[Start of Attachment]
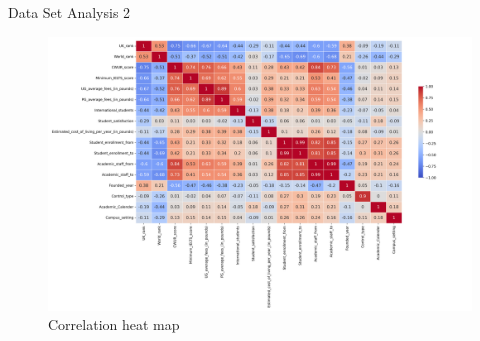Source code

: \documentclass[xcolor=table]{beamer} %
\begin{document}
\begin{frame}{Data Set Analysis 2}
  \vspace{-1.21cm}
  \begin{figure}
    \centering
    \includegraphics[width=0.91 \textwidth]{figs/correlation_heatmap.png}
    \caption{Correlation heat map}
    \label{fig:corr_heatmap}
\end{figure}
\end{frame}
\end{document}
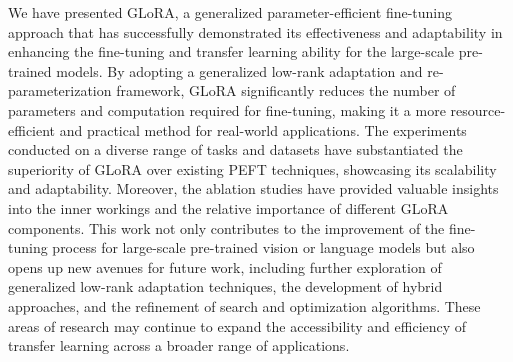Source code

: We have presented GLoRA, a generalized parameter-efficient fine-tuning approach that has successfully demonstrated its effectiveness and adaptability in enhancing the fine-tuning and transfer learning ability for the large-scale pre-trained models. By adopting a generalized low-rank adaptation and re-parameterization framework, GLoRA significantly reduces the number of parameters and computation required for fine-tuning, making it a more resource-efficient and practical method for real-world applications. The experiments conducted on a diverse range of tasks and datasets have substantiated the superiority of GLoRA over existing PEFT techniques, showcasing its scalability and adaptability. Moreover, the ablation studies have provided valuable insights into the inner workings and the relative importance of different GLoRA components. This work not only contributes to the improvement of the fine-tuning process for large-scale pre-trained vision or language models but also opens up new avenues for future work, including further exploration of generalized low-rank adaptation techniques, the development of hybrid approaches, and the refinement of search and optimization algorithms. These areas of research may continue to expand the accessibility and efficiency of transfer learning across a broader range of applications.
[End of Attachment]
# What is needed
Going through the listing above, please work out how many lines contain the word "begin", and give the number alone.

# Solved problem
3